I’m sorry to be such a wimp.

TDS: I know you are working on a new book. Can you say what themes you’ll be exploring or how classic literature might figure in to this one?

PD:For my sins, I’m writing a joint sequel to The Dubious Hills and The Whim of the Dragon. So you know that classic literature will be present all cut out in little stars for spells, and embedded in everyday speech like raisins in bread. The book takes place largely at Heathwill Library, which is certainly full of books, but I don’t know yet which ones. The themes I mean to explore, which doesn’t actually say much about what the real book will do, include friendship, first love, sexual tension, the obligations of the imagination (this is a given in any Secret Country book), loyalty, the catastrophic effect of new knowledge, unintended consequences, and gender roles.

TDS: This issue of The Dusty Shelf is looking at censorship and the banning of books in libraries and public schools. Where do you stand on that issue?
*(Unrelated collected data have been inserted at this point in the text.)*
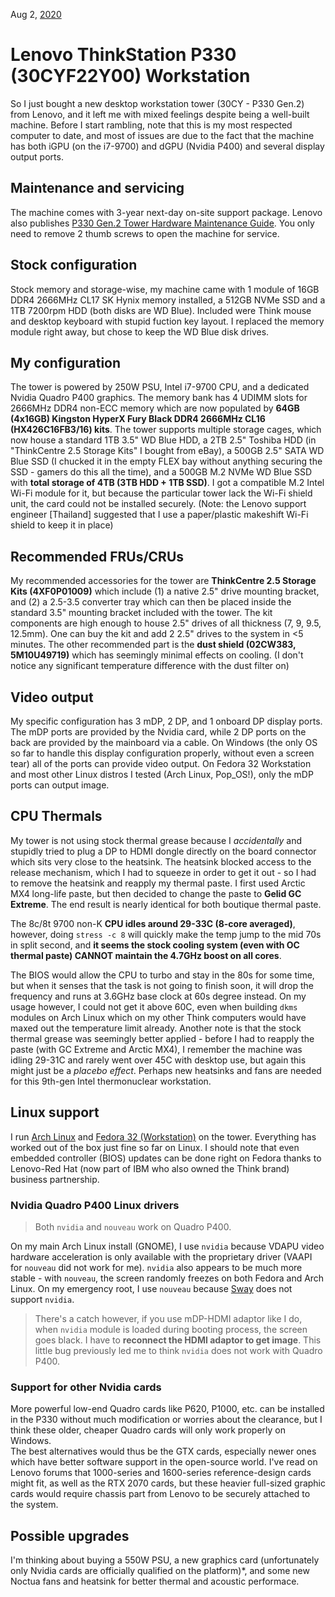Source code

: Aug 2, [2020](/blog/2020/)
# Lenovo ThinkStation P330 (30CYF22Y00) Workstation
So I just bought a new desktop workstation tower (30CY - P330 Gen.2) from Lenovo, and it left me with mixed feelings despite being a well-built machine. Before I start rambling, note that this is my most respected computer to date, and most of issues are due to the fact that the machine has both iGPU (on the i7-9700) and dGPU (Nvidia P400) and several display output ports.
## Maintenance and servicing
The machine comes with 3-year next-day on-site support package. Lenovo also publishes [P330 Gen.2 Tower Hardware Maintenance Guide](https://download.lenovo.com/pccbbs/thinkcentre_pdf/p330_2nd_gen_tower_hmm.pdf). You only need to remove 2 thumb screws to open the machine for service.
## Stock configuration
Stock memory and storage-wise, my machine came with 1 module of 16GB DDR4 2666MHz CL17 SK Hynix memory installed, a 512GB NVMe SSD and a 1TB 7200rpm HDD (both disks are WD Blue). Included were Think mouse and desktop keyboard with stupid fuction key layout. I replaced the memory module right away, but chose to keep the WD Blue disk drives.
## My configuration
The tower is powered by 250W PSU, Intel i7-9700 CPU, and a dedicated Nvidia Quadro P400 graphics. The memory bank has 4 UDIMM slots for 2666MHz DDR4 non-ECC memory which are now populated by **64GB (4x16GB) Kingston HyperX Fury Black DDR4 2666MHz CL16 (HX426C16FB3/16) kits**. The tower supports multiple storage cages, which now house a standard 1TB 3.5" WD Blue HDD, a 2TB 2.5" Toshiba HDD (in "ThinkCentre 2.5 Storage Kits" I bought from eBay), a 500GB 2.5" SATA WD Blue SSD (I chucked it in the empty FLEX bay without anything securing the SSD - gamers do this all the time), and a 500GB M.2 NVMe WD Blue SSD with **total storage of 4TB (3TB HDD + 1TB SSD)**. I got a compatible M.2 Intel Wi-Fi module for it, but because the particular tower lack the Wi-Fi shield unit, the card could not be installed securely. (Note: the Lenovo support engineer [Thailand] suggested that I use a paper/plastic makeshift Wi-Fi shield to keep it in place)
## Recommended FRUs/CRUs
My recommended accessories for the tower are **ThinkCentre 2.5 Storage Kits (4XF0P01009)** which include (1) a native 2.5" drive mounting bracket, and (2) a 2.5-3.5 converter tray which can then be placed inside the standard 3.5" mounting bracket included with the tower. The kit components are high enough to house 2.5" drives of all thickness (7, 9, 9.5, 12.5mm). One can buy the kit and add 2 2.5" drives to the system in <5 minutes. The other recommended part is the **dust shield (02CW383, 5M10U49719)** which has seemingly minimal effects on cooling. (I don't notice any significant temperature difference with the dust filter on)
## Video output
My specific configuration has 3 mDP, 2 DP, and 1 onboard DP display ports. The mDP ports are provided by the Nvidia card, while 2 DP ports on the back are provided by the mainboard via a cable. On Windows (the only OS so far to handle this display configuration properly, without even a screen tear) all of the ports can provide video output. On Fedora 32 Workstation and most other Linux distros I tested (Arch Linux, Pop_OS!), only the mDP ports can output image.
## CPU Thermals
My tower is not using stock thermal grease because I *accidentally* and stupidly tried to plug a DP to HDMI dongle directly on the board connector which sits very close to the heatsink. The heatsink blocked access to the release mechanism, which I had to squeeze in order to get it out - so I had to remove the heatsink and reapply my thermal paste. I first used Arctic MX4 long-life paste, but then decided to change the paste to **Gelid GC Extreme**. The end result is nearly identical for both boutique thermal paste.

The 8c/8t 9700 non-K **CPU idles around 29-33C (8-core averaged)**, however, doing `stress -c 8` will quickly make the temp jump to the mid 70s in split second, and **it seems the stock cooling system (even with OC thermal paste) CANNOT maintain the 4.7GHz boost on all cores**.

The BIOS would allow the CPU to turbo and stay in the 80s for some time, but when it senses that the task is not going to finish soon, it will drop the frequency and runs at 3.6GHz base clock at 60s degree instead. On my usage however, I could not get it above 60C, even when building `dkms` modules on Arch Linux which on my other Think computers would have maxed out the temperature limit already. Another note is that the stock thermal grease was seemingly better applied - before I had to reapply the paste (with GC Extreme and Arctic MX4), I remember the machine was idling 29-31C and rarely went over 45C with desktop use, but again this might just be a *placebo effect*. Perhaps new heatsinks and fans are needed for this 9th-gen Intel thermonuclear workstation.
## Linux support
I run [Arch Linux](https://archlinux.org) and [Fedora 32 (Workstation)](https://getfedora.org) on the tower. Everything has worked out of the box just fine so far on Linux. I should note that even embedded controller (BIOS) updates can be done right on Fedora thanks to Lenovo-Red Hat (now part of IBM who also owned the Think brand) business partnership.
### Nvidia Quadro P400 Linux drivers
> Both `nvidia` and `nouveau` work on Quadro P400.

On my main Arch Linux install (GNOME), I use `nvidia` because VDAPU video hardware acceleration is only available with the proprietary driver (VAAPI for `nouveau` did not work for me). `nvidia` also appears to be much more stable - with `nouveau`, the screen randomly freezes on both Fedora and Arch Linux. On my emergency root, I use `nouveau` because [Sway](https://swaywm.org/) does not support `nvidia`.

> There's a catch however, if you use mDP-HDMI adaptor like I do, when `nvidia` module is loaded during booting process, the screen goes black. I have to **reconnect the HDMI adaptor to get image**. This little bug previously led me to think `nvidia` does not work with Quadro P400.

### Support for other Nvidia cards
More powerful low-end Quadro cards like P620, P1000, etc. can be installed in the P330 without much modification or worries about the clearance, but I think these older, cheaper Quadro cards will only work properly on Windows.  
The best alternatives would thus be the GTX cards, especially newer ones which have better software support in the open-source world. I've read on Lenovo forums that 1000-series and 1600-series reference-design cards might fit, as well as the RTX 2070 cards, but these heavier full-sized graphic cards would require chassis part from Lenovo to be securely attached to the system.
## Possible upgrades
I'm thinking about buying a 550W PSU, a new graphics card (unfortunately only Nvidia cards are officially qualified on the platform)*, and some new Noctua fans and heatsink for better thermal and acoustic performace.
Should a book like Tom Sawyer be banned while books like the Goosebumps series are readily available?

PD: A book like Tom Sawyer shouldn’t be banned whether the Goosebumps books are available or not. I’m against banning books. I think that the harm done when people stumble up against books they aren’t ready for yet is less than the harm done by depriving people of books that could do them good.
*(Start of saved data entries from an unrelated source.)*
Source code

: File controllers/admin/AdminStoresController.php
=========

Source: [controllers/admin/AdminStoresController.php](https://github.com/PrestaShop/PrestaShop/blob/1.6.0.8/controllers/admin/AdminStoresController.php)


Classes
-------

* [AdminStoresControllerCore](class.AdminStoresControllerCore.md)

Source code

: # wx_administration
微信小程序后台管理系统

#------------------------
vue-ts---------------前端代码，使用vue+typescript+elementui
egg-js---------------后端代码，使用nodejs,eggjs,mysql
The Goosebumps books have probably done at least one reader far more good than Tom Sawyer ever could. I see no point in anything except wild variety and a willingness on the part of parents and educators to cope with the consequences.

TDS: And finally, you have successfully published several well written, thought provoking books which will stand the test of time.

PD: I sincerely hope you are right about that.

TDS: Well, I think they will! Which part of your work’s journey to the bookshelf has been your favorite and what part of the writing process do you find the most fulfilling?

PD: Except for being stuck on some bit or other and glaring at the keyboard for days and days, almost any part is my favorite while I’m doing it.

Right now I’m really enjoying having finally got a grip on the voice and momentum of a book but still being in the comparatively early stages.

Being in the middle is very cozy and exciting at the same time; running up to the end is like a huge rollercoaster ride with fireworks. Revision is extremely satisfying when it’s my idea. I don’t enjoy making revisions suggested by others that I see the sense and utility of but haven’t made part of my mindset yet.

I love having my nearest and dearest read the manuscript and react to it.

I don’t like going over the copyedited manuscript very much; that’s the point at which mistakes both caught and uncaught tend to loom very large, and I tend to feel the whole book is a gigantic mistake.

I like holding the finished book in my hands. It’s like a magic trick.

I like readers’ reactions. Early on in the process, I like almost all of them even if they are negative. Eventually the negative ones become a little boring and sometimes they drive me nuts, but there’s an amazing amount of useful information in most of them. In the end, while that may not be the very best part, the lasting pleasure is in the dialogue of the book with readers, which I don’t so much participate in as overhear.

TDS: Thank you so much for taking the time to answer questions. With every answer I think of new ones to ask, but the interview has to end somewhere. Alas!

I strongly encourage all of our readers to pick up one of Ms. Dean’s books. Of course, Tam Lin is my favorite, but I also highly recommend The Dubious Hills. Wherever you begin in her bibliography, you’ll find yourself surrounded by Classic favorites. Reading a Pamela Dean book is much like being in a library, titles abounding.

Again, many thanks to Pamela Dean for being so kind as to consent to an interview. Look for new editions of her Secret Country trilogy in your bookstores!